- **INPUT**:

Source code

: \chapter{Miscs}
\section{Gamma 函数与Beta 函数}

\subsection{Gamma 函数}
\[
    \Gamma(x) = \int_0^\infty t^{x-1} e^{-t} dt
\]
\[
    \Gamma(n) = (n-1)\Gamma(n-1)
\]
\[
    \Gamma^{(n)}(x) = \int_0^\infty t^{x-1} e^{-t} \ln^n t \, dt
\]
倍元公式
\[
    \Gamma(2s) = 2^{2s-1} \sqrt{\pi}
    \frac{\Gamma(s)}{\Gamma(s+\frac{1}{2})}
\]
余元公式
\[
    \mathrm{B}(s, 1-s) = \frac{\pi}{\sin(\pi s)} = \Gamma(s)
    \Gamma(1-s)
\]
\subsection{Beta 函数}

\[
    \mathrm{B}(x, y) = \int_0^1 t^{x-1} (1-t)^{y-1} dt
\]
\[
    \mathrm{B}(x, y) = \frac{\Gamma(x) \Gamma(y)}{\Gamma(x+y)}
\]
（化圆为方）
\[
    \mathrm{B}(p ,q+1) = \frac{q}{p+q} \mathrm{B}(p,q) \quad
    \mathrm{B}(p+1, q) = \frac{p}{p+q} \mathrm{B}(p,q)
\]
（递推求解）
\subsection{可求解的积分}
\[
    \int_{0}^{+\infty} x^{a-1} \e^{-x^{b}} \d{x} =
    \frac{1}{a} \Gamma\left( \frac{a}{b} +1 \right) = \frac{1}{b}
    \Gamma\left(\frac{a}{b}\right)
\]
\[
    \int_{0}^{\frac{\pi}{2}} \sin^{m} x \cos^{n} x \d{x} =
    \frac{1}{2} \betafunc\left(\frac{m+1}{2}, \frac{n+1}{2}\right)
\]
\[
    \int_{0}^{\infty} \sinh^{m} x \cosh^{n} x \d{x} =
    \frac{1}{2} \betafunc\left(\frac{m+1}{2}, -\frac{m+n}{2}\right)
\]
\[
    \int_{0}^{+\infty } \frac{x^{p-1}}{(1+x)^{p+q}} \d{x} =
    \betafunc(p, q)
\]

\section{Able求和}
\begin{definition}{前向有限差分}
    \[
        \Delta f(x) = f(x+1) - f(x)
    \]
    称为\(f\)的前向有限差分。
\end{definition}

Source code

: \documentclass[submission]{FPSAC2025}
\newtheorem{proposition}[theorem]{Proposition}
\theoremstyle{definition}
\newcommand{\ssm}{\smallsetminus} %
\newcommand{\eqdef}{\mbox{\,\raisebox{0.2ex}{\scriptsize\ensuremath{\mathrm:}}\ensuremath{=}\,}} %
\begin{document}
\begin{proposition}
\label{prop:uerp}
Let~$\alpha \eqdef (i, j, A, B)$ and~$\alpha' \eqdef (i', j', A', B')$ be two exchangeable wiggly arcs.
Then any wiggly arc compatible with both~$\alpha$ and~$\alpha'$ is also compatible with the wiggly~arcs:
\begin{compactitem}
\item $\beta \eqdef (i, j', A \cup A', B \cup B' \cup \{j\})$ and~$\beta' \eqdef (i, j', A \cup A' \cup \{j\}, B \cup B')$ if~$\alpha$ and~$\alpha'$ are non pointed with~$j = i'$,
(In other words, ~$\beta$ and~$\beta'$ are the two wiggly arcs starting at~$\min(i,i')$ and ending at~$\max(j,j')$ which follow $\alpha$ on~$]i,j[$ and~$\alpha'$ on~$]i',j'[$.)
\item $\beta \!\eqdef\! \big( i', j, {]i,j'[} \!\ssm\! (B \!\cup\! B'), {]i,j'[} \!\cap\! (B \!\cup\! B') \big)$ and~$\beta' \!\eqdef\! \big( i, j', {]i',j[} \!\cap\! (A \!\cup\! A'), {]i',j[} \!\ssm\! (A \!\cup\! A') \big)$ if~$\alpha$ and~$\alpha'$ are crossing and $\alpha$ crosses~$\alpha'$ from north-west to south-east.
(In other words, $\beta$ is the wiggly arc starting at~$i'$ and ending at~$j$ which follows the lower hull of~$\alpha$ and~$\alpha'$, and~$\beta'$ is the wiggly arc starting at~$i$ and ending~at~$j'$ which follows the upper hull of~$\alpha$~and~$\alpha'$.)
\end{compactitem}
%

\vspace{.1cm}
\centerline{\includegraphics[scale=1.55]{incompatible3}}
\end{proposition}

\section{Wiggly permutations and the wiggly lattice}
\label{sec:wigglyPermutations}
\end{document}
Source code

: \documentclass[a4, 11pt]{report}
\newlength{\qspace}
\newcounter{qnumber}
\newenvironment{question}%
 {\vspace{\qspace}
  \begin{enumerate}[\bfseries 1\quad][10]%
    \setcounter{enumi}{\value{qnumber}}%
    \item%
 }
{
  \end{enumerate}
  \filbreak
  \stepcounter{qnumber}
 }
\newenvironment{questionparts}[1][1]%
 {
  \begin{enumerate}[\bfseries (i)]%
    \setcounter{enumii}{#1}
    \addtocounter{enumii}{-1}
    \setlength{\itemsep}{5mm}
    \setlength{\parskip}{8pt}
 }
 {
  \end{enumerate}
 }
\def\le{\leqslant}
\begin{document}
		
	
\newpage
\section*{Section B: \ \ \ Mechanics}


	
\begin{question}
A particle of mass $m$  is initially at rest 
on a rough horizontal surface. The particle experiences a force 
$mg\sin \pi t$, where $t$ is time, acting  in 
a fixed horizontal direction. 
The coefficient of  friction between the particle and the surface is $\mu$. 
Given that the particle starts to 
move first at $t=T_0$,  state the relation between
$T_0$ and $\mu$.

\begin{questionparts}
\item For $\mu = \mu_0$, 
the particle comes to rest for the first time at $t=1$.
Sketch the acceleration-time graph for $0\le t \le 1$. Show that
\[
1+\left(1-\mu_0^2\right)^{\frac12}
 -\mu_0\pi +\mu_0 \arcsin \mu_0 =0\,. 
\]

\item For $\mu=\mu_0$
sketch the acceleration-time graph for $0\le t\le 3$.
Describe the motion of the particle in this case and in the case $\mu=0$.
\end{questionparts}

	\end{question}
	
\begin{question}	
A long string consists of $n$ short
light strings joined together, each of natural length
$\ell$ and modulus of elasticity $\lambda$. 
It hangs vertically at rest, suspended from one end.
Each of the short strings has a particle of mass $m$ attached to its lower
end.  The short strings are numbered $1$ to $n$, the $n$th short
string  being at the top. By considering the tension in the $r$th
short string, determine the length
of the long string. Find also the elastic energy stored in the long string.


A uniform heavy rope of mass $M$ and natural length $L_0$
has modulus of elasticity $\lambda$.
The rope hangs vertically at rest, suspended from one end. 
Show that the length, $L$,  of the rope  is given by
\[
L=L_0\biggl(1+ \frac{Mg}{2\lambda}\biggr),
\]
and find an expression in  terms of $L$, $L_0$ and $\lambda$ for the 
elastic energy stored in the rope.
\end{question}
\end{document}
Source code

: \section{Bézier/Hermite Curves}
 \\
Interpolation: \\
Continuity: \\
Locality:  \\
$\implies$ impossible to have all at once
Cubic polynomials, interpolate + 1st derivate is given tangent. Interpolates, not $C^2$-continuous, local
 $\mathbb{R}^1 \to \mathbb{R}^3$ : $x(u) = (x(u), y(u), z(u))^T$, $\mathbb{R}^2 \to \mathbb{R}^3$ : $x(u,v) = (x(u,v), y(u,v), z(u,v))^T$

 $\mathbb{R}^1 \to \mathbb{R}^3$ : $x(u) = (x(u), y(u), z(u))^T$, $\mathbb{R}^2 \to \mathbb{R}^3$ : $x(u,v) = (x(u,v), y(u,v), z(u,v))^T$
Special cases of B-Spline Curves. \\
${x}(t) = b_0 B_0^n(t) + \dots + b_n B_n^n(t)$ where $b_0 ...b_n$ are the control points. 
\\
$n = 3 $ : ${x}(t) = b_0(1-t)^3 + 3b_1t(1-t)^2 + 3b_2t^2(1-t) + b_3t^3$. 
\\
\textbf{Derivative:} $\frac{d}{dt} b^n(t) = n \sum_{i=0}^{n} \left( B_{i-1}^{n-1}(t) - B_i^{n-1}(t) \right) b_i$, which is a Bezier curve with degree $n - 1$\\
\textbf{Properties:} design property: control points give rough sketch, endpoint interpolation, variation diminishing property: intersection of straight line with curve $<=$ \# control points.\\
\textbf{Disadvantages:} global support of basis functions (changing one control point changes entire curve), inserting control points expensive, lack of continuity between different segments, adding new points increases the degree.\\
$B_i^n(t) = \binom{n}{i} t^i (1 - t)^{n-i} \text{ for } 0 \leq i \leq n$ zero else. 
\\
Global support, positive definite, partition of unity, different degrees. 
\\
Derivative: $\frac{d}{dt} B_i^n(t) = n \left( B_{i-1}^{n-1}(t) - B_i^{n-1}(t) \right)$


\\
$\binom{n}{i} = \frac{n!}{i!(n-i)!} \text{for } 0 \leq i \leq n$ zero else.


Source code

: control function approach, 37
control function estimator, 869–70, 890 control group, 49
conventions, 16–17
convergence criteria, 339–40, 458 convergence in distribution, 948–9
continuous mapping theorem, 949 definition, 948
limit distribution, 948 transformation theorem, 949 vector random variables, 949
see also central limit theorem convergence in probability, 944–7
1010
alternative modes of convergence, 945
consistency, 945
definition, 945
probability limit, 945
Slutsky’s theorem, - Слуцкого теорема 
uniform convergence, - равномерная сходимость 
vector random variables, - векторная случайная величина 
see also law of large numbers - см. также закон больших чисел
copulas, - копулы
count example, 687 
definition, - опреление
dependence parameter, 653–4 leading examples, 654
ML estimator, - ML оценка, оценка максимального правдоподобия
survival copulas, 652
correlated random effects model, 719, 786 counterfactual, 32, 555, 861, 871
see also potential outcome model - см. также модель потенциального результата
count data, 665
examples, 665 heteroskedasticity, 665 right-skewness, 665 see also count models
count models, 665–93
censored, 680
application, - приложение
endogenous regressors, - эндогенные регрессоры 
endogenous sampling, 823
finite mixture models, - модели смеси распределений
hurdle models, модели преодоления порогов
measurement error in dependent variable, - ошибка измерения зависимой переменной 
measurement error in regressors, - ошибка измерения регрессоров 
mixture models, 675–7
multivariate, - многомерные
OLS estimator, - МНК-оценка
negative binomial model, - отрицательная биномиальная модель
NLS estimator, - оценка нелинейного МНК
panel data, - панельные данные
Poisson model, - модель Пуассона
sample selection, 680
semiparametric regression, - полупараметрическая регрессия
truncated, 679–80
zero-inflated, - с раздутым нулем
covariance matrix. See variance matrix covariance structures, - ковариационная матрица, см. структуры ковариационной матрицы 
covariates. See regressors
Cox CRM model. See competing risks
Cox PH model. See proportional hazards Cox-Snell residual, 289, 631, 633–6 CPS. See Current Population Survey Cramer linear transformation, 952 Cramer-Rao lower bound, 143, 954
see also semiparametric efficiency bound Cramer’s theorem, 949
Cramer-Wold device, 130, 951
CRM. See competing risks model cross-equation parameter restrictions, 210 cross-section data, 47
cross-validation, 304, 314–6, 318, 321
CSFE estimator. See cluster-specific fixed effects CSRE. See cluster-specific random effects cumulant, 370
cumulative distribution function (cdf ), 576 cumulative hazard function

- **ABOUT THIS EXERCISE**: Using the data above, print exactly the lines from the line that contains "conventions, 16–17" through the line that contains "limit distribution, 948", with both included.

- **EXERCISE RESULT**:
conventions, 16–17
convergence criteria, 339–40, 458 convergence in distribution, 948–9
continuous mapping theorem, 949 definition, 948
limit distribution, 948 transformation theorem, 949 vector random variables, 949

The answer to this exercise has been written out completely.